To become a reality-TV cooking star requires personality, on-camera charisma and culinary abilities, topped with plenty of nuts. So when San Francisco’s own mohawked chef Russell Jackson (Lafitte, SubCulture Dining) was invited to join the current cast of “Food Network Star” in Los Angeles late last year, it was a no-brainer.
“After having my experience with ‘Iron Chef America,’ I was very comfortable with the idea,” Jackson, 49, said in a recent phone interview. “I enjoyed it, so I thought, ‘How bad could it be to be locked up for months with a bunch of other crazies? How bad could this possibly go?’”
See for yourself when season nine of “Food Network Star” returns at 9 p.m. Sunday.

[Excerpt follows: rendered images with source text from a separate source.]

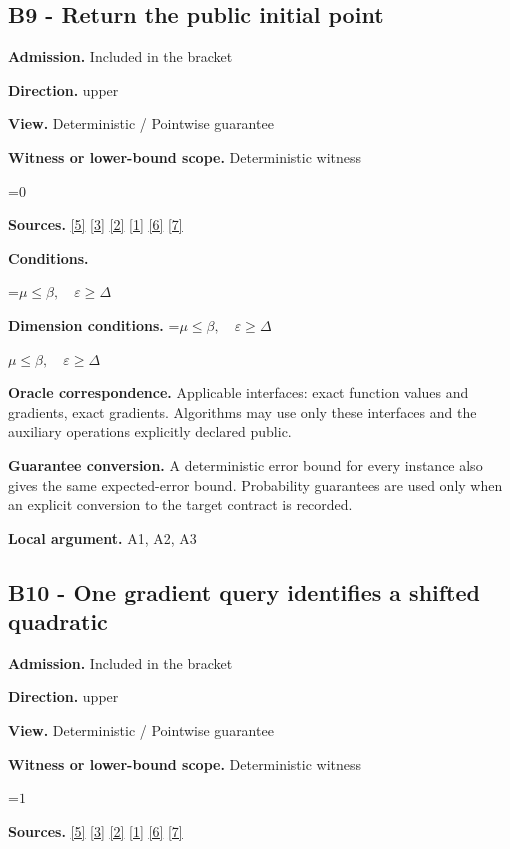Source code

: \documentclass[10pt,a4paper]{article}
\newcommand{\AtlasMath}[1]{\par\begingroup\centering\setbox0=\hbox{$\displaystyle #1$}\ifdim\wd0>1.4\linewidth\typeout{ATLAS WIDE FORMULA: \the\wd0}\fi\ifdim\wd0>\linewidth\resizebox{\linewidth}{!}{\box0}\else\box0\fi\par\endgroup}
\newcommand{\AtlasInlineMath}[1]{\begingroup\setbox0=\hbox{$#1$}\ifdim\wd0>.4\linewidth\endgroup\AtlasMath{#1}\else\endgroup$#1$\fi}
\begin{document}
\subsection{B9 - Return the public initial point}
\textbf{Admission.} Included in the bracket

\textbf{Direction.} upper

\textbf{View.} Deterministic / Pointwise guarantee

\textbf{Witness or lower-bound scope.} Deterministic witness

\AtlasMath{0}
\textbf{Sources.} \href{https://arxiv.org/pdf/2101.09740v2}{[5]} \href{https://arxiv.org/pdf/2609.33360v2}{[3]} \href{https://arxiv.org/pdf/2609.10874}{[2]} \href{https://arxiv.org/pdf/1405.4980}{[1]} \href{https://www2.isye.gatech.edu/~nemirovs/MOR_AccuracyCertificates.pdf}{[6]} \href{https://arxiv.org/pdf/2609.20701}{[7]}

\textbf{Conditions.} 
\AtlasMath{\mu\le\beta,\quad\varepsilon\ge\Delta}


\textbf{Dimension conditions.} \AtlasInlineMath{\mu\le\beta,\quad\varepsilon\ge\Delta}

\textbf{Oracle correspondence.} Applicable interfaces: exact function values and gradients, exact gradients. Algorithms may use only these interfaces and the auxiliary operations explicitly declared public.

\textbf{Guarantee conversion.} A deterministic error bound for every instance also gives the same expected-error bound. Probability guarantees are used only when an explicit conversion to the target contract is recorded.

\textbf{Local argument.} A1, A2, A3

\subsection{B10 - One gradient query identifies a shifted quadratic}
\textbf{Admission.} Included in the bracket

\textbf{Direction.} upper

\textbf{View.} Deterministic / Pointwise guarantee

\textbf{Witness or lower-bound scope.} Deterministic witness

\AtlasMath{1}
\textbf{Sources.} \href{https://arxiv.org/pdf/2101.09740v2}{[5]} \href{https://arxiv.org/pdf/2609.33360v2}{[3]} \href{https://arxiv.org/pdf/2609.10874}{[2]} \href{https://arxiv.org/pdf/1405.4980}{[1]} \href{https://www2.isye.gatech.edu/~nemirovs/MOR_AccuracyCertificates.pdf}{[6]} \href{https://arxiv.org/pdf/2609.20701}{[7]}
\end{document}
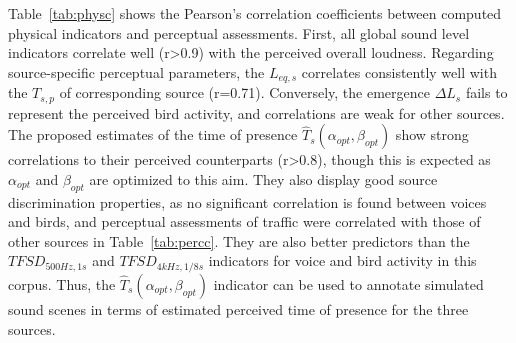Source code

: \documentclass[twocolumn]{article}
\begin{document}
Table~\ref{tab:physc} shows the Pearson's correlation coefficients between computed physical indicators and perceptual assessments. First, all global sound level indicators correlate well (r>0.9) with the perceived overall loudness. Regarding source-specific perceptual parameters, the $L_{eq, s}$ correlates consistently well with the $T_{s, p}$ of corresponding source (r=0.71). Conversely, the emergence $\Delta L_s$ fails to represent the perceived bird activity, and correlations are weak for other sources. The proposed estimates of the time of presence $\hat T_s(\alpha_{opt}, \beta_{opt})$ show strong correlations to their perceived counterparts (r>0.8), though this is expected as $\alpha_{opt}$ and $\beta_{opt}$ are optimized to this aim. They also display good source discrimination properties, as no significant correlation is found between voices and birds, and perceptual assessments of traffic were correlated with those of other sources in Table~\ref{tab:percc}. They are also better predictors than the $TFSD_{500Hz, 1s}$ and $TFSD_{4kHz, 1/8s}$ indicators for voice and bird activity in this corpus. Thus, the $\hat T_s(\alpha_{opt}, \beta_{opt})$ indicator can be used to annotate simulated sound scenes in terms of estimated perceived time of presence for the three sources.
\end{document}

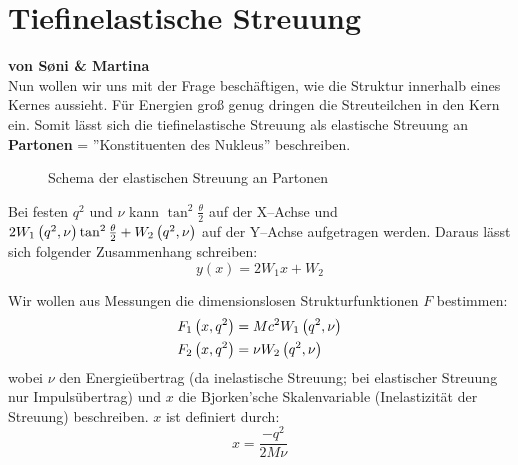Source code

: \documentclass[Ex4_Zusammenfassung.tex]{subfiles}
\begin{document}
\section{Tiefinelastische Streuung}
\textbf{von S\o{}ni \& Martina}\\

Nun wollen wir uns mit der Frage beschäftigen, wie die Struktur innerhalb eines Kernes aussieht. Für Energien groß genug dringen die Streuteilchen in den Kern ein. Somit lässt sich die tiefinelastische Streuung als elastische Streuung an \textbf{Partonen} = ''Konstituenten des Nukleus'' beschreiben.
\begin{figure}[H]
	\centering
	\caption{Schema der elastischen Streuung an Partonen}
\end{figure}

Bei festen $q^2$ und $\nu$ kann $\tan^2 \frac{\theta}{2}$ auf der X--Achse und $2W_1\left( q^2,\nu\right) \tan^2 \frac{\theta}{2} + W_2\left( q^2,\nu\right)$ auf der Y--Achse aufgetragen werden. Daraus lässt sich folgender Zusammenhang schreiben:
\begin{equation}
	y(x) = 2W_1x+W_2
\end{equation}

Wir wollen aus Messungen die dimensionslosen Strukturfunktionen $F$ bestimmen:
\begin{align}
	F_1\left( x,q^2\right) &= Mc^2 W_1\left( q^2,\nu\right)\\
	F_2\left( x,q^2\right) &= \nu W_2\left( q^2,\nu\right)
\end{align}
wobei $\nu$ den Energieübertrag (da inelastische Streuung; bei elastischer Streuung nur Impulsübertrag) und $x$ die Bjorken'sche Skalenvariable (Inelastizität der Streuung) beschreiben. $x$ ist definiert durch:
\begin{equation}
	x = \frac{-q^2}{2M\nu}
\end{equation}
\end{document}
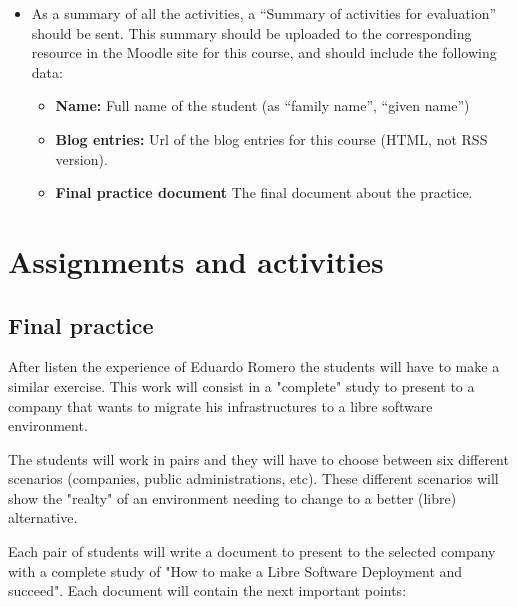 \documentclass[a4paper]{article}
\begin{document}
\begin{itemize}
\item As a summary of all the activities, a ``Summary of activities for evaluation'' should be sent. This summary should be uploaded to the corresponding resource in the Moodle site for this course, and should include the following data:
  \begin{itemize}
  \item \textbf{Name:} Full name of the student (as ``family name'', ``given name'')
  \item \textbf{Blog entries:} Url of the blog entries for this course (HTML, not RSS version).
  \item \textbf{Final practice document} The final document about the practice.  
  \end{itemize}
\end{itemize}

\section{Assignments and activities}

\subsection{Final practice}

After listen the experience of Eduardo Romero the students will have to make a similar exercise. This work will consist in a "complete" study to present to a company that wants to migrate his infrastructures to a libre software environment. 

The students will work in pairs and they will have to choose between six different scenarios (companies, public administrations, etc). These different scenarios will show the "realty" of an environment needing to change to a better (libre) alternative. 

Each pair of students will write a document to present to the selected company with a complete study of "How to make a Libre Software Deployment and succeed". Each document will contain the next important points:
\end{document}
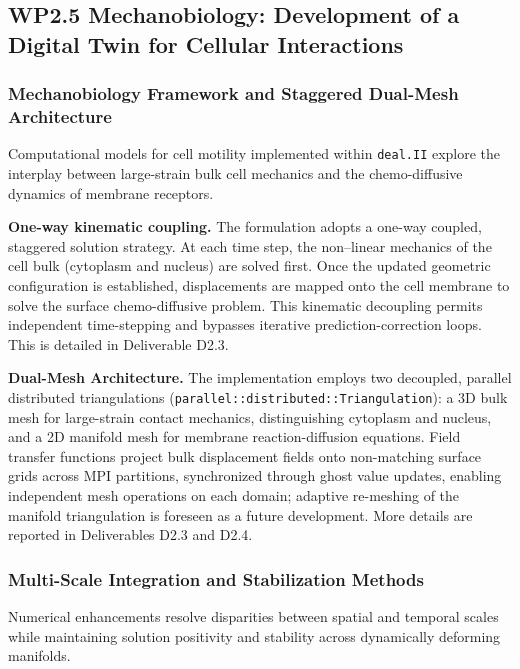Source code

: \documentclass[a4paper,12pt, numbers]{article}
\newcommand{\dealii}{\texttt{deal.II}}
\begin{document}
\subsection{WP2.5 Mechanobiology: Development of a Digital Twin for Cellular Interactions}

\subsubsection*{Mechanobiology Framework and Staggered Dual-Mesh Architecture}

\noindent Computational models for cell motility implemented within \dealii{} explore the interplay between large-strain bulk cell mechanics and the chemo-diffusive dynamics of membrane receptors.

\noindent\textbf{One-way kinematic coupling.}
The formulation adopts a one-way coupled, staggered solution strategy. At each time step, the non--linear mechanics of the cell bulk (cytoplasm and nucleus) are solved first. Once the updated geometric configuration is established, displacements are mapped onto the cell membrane to solve the surface chemo-diffusive problem. This kinematic decoupling permits independent time-stepping and bypasses iterative prediction-correction loops. This is detailed in Deliverable D2.3.


\noindent\textbf{Dual-Mesh Architecture.}
The implementation employs two decoupled, parallel distributed triangulations (\texttt{parallel::distributed::Triangulation}): a 3D bulk mesh for large-strain contact mechanics, distinguishing cytoplasm and nucleus, and a 2D manifold mesh for membrane reaction-diffusion equations. Field transfer functions project bulk displacement fields onto non-matching surface grids across MPI partitions, synchronized through ghost value updates, enabling independent mesh operations on each domain; adaptive re-meshing of the manifold triangulation is foreseen as a future development. More details are reported in Deliverables D2.3 and D2.4.



\subsubsection*{Multi-Scale Integration and Stabilization Methods}

\noindent Numerical enhancements resolve disparities between spatial and temporal scales while maintaining solution positivity and stability across dynamically deforming manifolds.
\end{document}
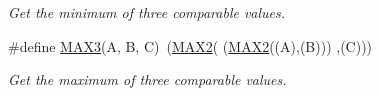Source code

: \begin{DoxyCompactItemize}
\begin{DoxyCompactList}\small\item\em Get the minimum of three comparable values. \end{DoxyCompactList}\item 
\hypertarget{group__utils_ga8d577123d2e66d2b7d0bf9af6e172b93}{\#define \hyperlink{group__utils_ga8d577123d2e66d2b7d0bf9af6e172b93}{M\-A\-X3}(A, B, C)~(\hyperlink{group__utils_ga33297b3679c713b0c4d897cd0fe3b122}{M\-A\-X2}(  (\hyperlink{group__utils_ga33297b3679c713b0c4d897cd0fe3b122}{M\-A\-X2}((A),(B))) ,(C)))}\label{group__utils_ga8d577123d2e66d2b7d0bf9af6e172b93}

\begin{DoxyCompactList}\small\item\em Get the maximum of three comparable values. \end{DoxyCompactList}\end{DoxyCompactItemize}
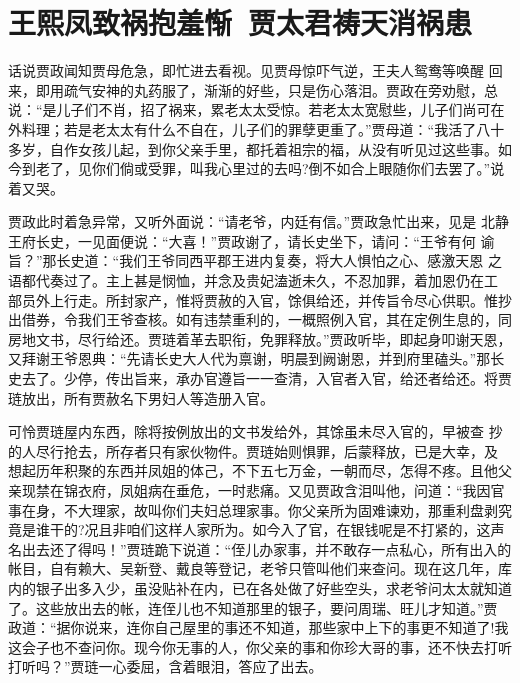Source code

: \chapter{王熙凤致祸抱羞惭~贾太君祷天消祸患}

话说贾政闻知贾母危急，即忙进去看视。见贾母惊吓气逆，王夫人鸳鸯等唤醒
回来，即用疏气安神的丸药服了，渐渐的好些，只是伤心落泪。贾政在旁劝慰，总
说：“是儿子们不肖，招了祸来，累老太太受惊。若老太太宽慰些，儿子们尚可在
外料理；若是老太太有什么不自在，儿子们的罪孽更重了。”贾母道：“我活了八十
多岁，自作女孩儿起，到你父亲手里，都托着祖宗的福，从没有听见过这些事。如
今到老了，见你们倘或受罪，叫我心里过的去吗?倒不如合上眼随你们去罢了。”说
着又哭。

贾政此时着急异常，又听外面说：“请老爷，内廷有信。”贾政急忙出来，见是
北静王府长史，一见面便说：“大喜！”贾政谢了，请长史坐下，请问：“王爷有何
谕旨？”那长史道：“我们王爷同西平郡王进内复奏，将大人惧怕之心、感激天恩
之语都代奏过了。主上甚是悯恤，并念及贵妃溘逝未久，不忍加罪，着加恩仍在工
部员外上行走。所封家产，惟将贾赦的入官，馀俱给还，并传旨令尽心供职。惟抄
出借券，令我们王爷查核。如有违禁重利的，一概照例入官，其在定例生息的，同
房地文书，尽行给还。贾琏着革去职衔，免罪释放。”贾政听毕，即起身叩谢天恩，
又拜谢王爷恩典：“先请长史大人代为禀谢，明晨到阙谢恩，并到府里磕头。”那长
史去了。少停，传出旨来，承办官遵旨一一查清，入官者入官，给还者给还。将贾
琏放出，所有贾赦名下男妇人等造册入官。

可怜贾琏屋内东西，除将按例放出的文书发给外，其馀虽未尽入官的，早被查
抄的人尽行抢去，所存者只有家伙物件。贾琏始则惧罪，后蒙释放，已是大幸，及
想起历年积聚的东西并凤姐的体己，不下五七万金，一朝而尽，怎得不疼。且他父
亲现禁在锦衣府，凤姐病在垂危，一时悲痛。又见贾政含泪叫他，问道：“我因官
事在身，不大理家，故叫你们夫妇总理家事。你父亲所为固难谏劝，那重利盘剥究
竟是谁干的?况且非咱们这样人家所为。如今入了官，在银钱呢是不打紧的，这声
名出去还了得吗！”贾琏跪下说道：“侄儿办家事，并不敢存一点私心，所有出入的
帐目，自有赖大、吴新登、戴良等登记，老爷只管叫他们来查问。现在这几年，库
内的银子出多入少，虽没贴补在内，已在各处做了好些空头，求老爷问太太就知道
了。这些放出去的帐，连侄儿也不知道那里的银子，要问周瑞、旺儿才知道。”贾
政道：“据你说来，连你自己屋里的事还不知道，那些家中上下的事更不知道了!我
这会子也不查问你。现今你无事的人，你父亲的事和你珍大哥的事，还不快去打听
打听吗？”贾琏一心委屈，含着眼泪，答应了出去。

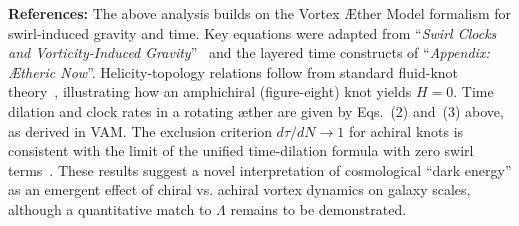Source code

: \documentclass[11pt]{article}
\begin{document}
    \textbf{References:} The above analysis builds on the Vortex Æther Model formalism for swirl-induced gravity and time. Key equations were adapted from “\textit{Swirl Clocks and Vorticity-Induced Gravity}”~\cite{iskandarani2025vam2} and the layered time constructs of “\textit{Appendix: Ætheric Now}”. Helicity-topology relations follow from standard fluid-knot theory~\cite{knot_theroy_in_fluid}, illustrating how an amphichiral (figure-eight) knot yields $H=0$. Time dilation and clock rates in a rotating æther are given by Eqs.~(2) and~(3) above, as derived in VAM. The exclusion criterion $d\tau/dN\to1$ for achiral knots is consistent with the limit of the unified time-dilation formula with zero swirl terms~\cite{iskandarani2025vam2}. These results suggest a novel interpretation of cosmological “dark energy” as an emergent effect of chiral vs. achiral vortex dynamics on galaxy scales, although a quantitative match to $\Lambda$ remains to be demonstrated.

    \appendix
    \def\standalonechapter{false}
    
    
    
\end{document}
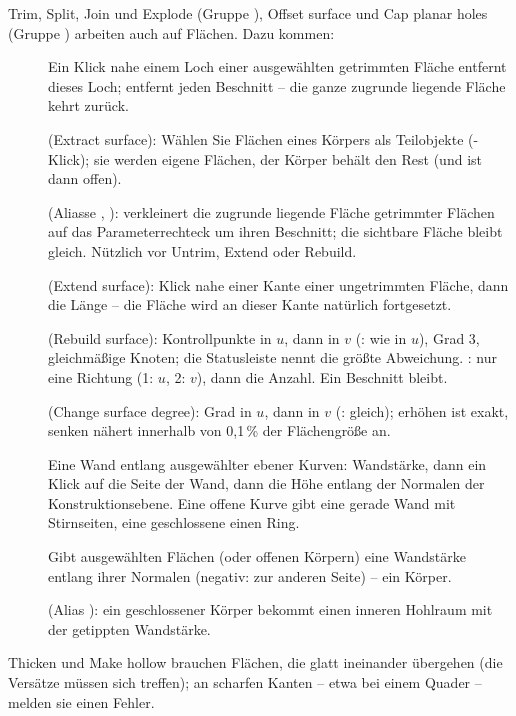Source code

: Trim, Split, Join und Explode (Gruppe ), Offset surface und Cap planar holes (Gruppe
) arbeiten auch auf Flächen. Dazu kommen:
\begin{description}
\item[] Ein Klick nahe einem Loch einer ausgewählten getrimmten Fläche entfernt dieses
  Loch;  entfernt jeden Beschnitt -- die ganze zugrunde liegende Fläche kehrt zurück.
\item[] (Extract surface): Wählen Sie Flächen eines Körpers als Teilobjekte
  (-Klick); sie werden eigene Flächen, der Körper behält den Rest (und ist dann
  offen).
\item[] (Aliasse , ): verkleinert die
  zugrunde liegende Fläche getrimmter Flächen auf das Parameterrechteck um ihren Beschnitt; die
  sichtbare Fläche bleibt gleich. Nützlich vor Untrim, Extend oder Rebuild.
\item[] (Extend surface): Klick nahe einer Kante einer ungetrimmten Fläche, dann
  die Länge -- die Fläche wird an dieser Kante natürlich fortgesetzt.
\item[] (Rebuild surface): Kontrollpunkte in $u$, dann in $v$ (: wie
  in $u$), Grad 3, gleichmäßige Knoten; die Statusleiste nennt die größte Abweichung.
  : nur eine Richtung (1: $u$, 2: $v$), dann die Anzahl. Ein Beschnitt bleibt.
\item[] (Change surface degree): Grad in $u$, dann in $v$ (:
  gleich); erhöhen ist exakt, senken nähert innerhalb von 0,1\,\% der Flächengröße an.
\item[] Eine Wand entlang ausgewählter ebener Kurven: Wandstärke, dann ein Klick auf die
  Seite der Wand, dann die Höhe entlang der Normalen der Konstruktionsebene. Eine offene Kurve gibt
  eine gerade Wand mit Stirnseiten, eine geschlossene einen Ring.
\item[] Gibt ausgewählten Flächen (oder offenen Körpern) eine Wandstärke entlang ihrer
  Normalen (negativ: zur anderen Seite) -- ein Körper.
\item[] (Alias ): ein geschlossener Körper bekommt einen inneren
  Hohlraum mit der getippten Wandstärke.
\end{description}
Thicken und Make hollow brauchen Flächen, die glatt ineinander übergehen (die Versätze müssen sich
treffen); an scharfen Kanten -- etwa bei einem Quader -- melden sie einen Fehler.

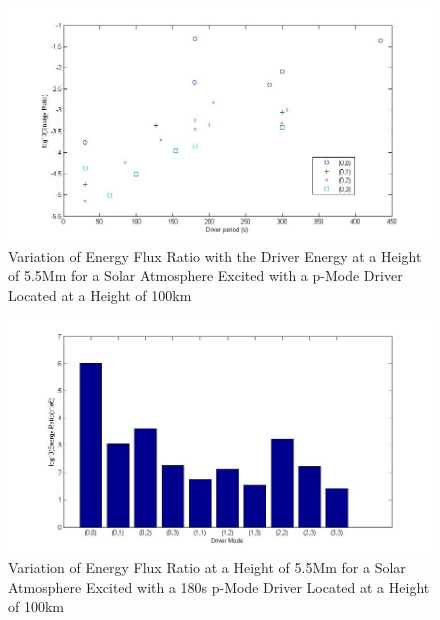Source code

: \documentclass[final,1p]{elsarticle}
\begin{document}
\begin{figure}[h]
\includegraphics[scale=0.6]{imagesn/ratio_varoverdrve_eflux_vperiod_for modes_5p5Mm.jpg}
\caption{Variation of Energy Flux Ratio with the Driver Energy at a Height of 5.5Mm for a Solar Atmosphere Excited with a p-Mode Driver Located at a Height of 100km}
\end{figure}


\begin{figure}[h]
\includegraphics[scale=0.6]{imagesn/ratio_varoverdrve_eflux_vperiod_forallmodes_180s_5p5Mm.jpg}
\caption{Variation of Energy Flux Ratio at a Height of 5.5Mm for a Solar Atmosphere Excited with a 180s p-Mode Driver Located at a Height of 100km}
\end{figure}
\end{document}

Over the season, contestants will compete in a series of high-stakes cooking and on-camera challenges to be decided by famed judges and mentors Alton Brown, Giada De Laurentiis and Bobby Flay, Food Network executives — and, for the first time, fan focus groups. Viewer voting will again determine the winner.
Temperatures may have risen in the kitchen during challenges, but Jackson was cagey about tempers flaring up elsewhere on the show.
“There’s an aspect of [drama]” he says, “when you lock up 12 people into a small, confined space, and you take away everything that connects them to the outside world, and then put them through these intensive tasks and pressure-filled moments.”
For Jackson, the intensity of the isolation involved was harder than anything else.
“That realization that I’m truly, truly alone,” he says. “When you have that realization that you have to count on yourself, what you’ve done in your life, what you’re capable of doing and how far you are willing to go, it’s a shock to your system.”
It’s unquestionable that Jackson’s thick résumé — which includes award-winning Los Angeles restaurant Russell’s, private chef duties for Counting Crows and two multibillionaires, James Beard-nominated Black Cat in North Beach, the development of innovative underground supper club SubCulture Dining, and the famously ill-reviewed Embarcadero eatery Lafitte — prepared him for the ups and downs of a culinary competition like this.
As he prepares to become a bicoastal chef with the expansion of SubCulture Dining into New York City, he also hopes to find a more permanent home on television through “Food Network Star.”
“Because of the quality of the work and the way I do things, the media has always gravitated toward me,” he says. “And I really enjoy being in front of the camera. Maybe that’s the evolutionary process of my career, and it’s a place that I’m really comfortable with right now.”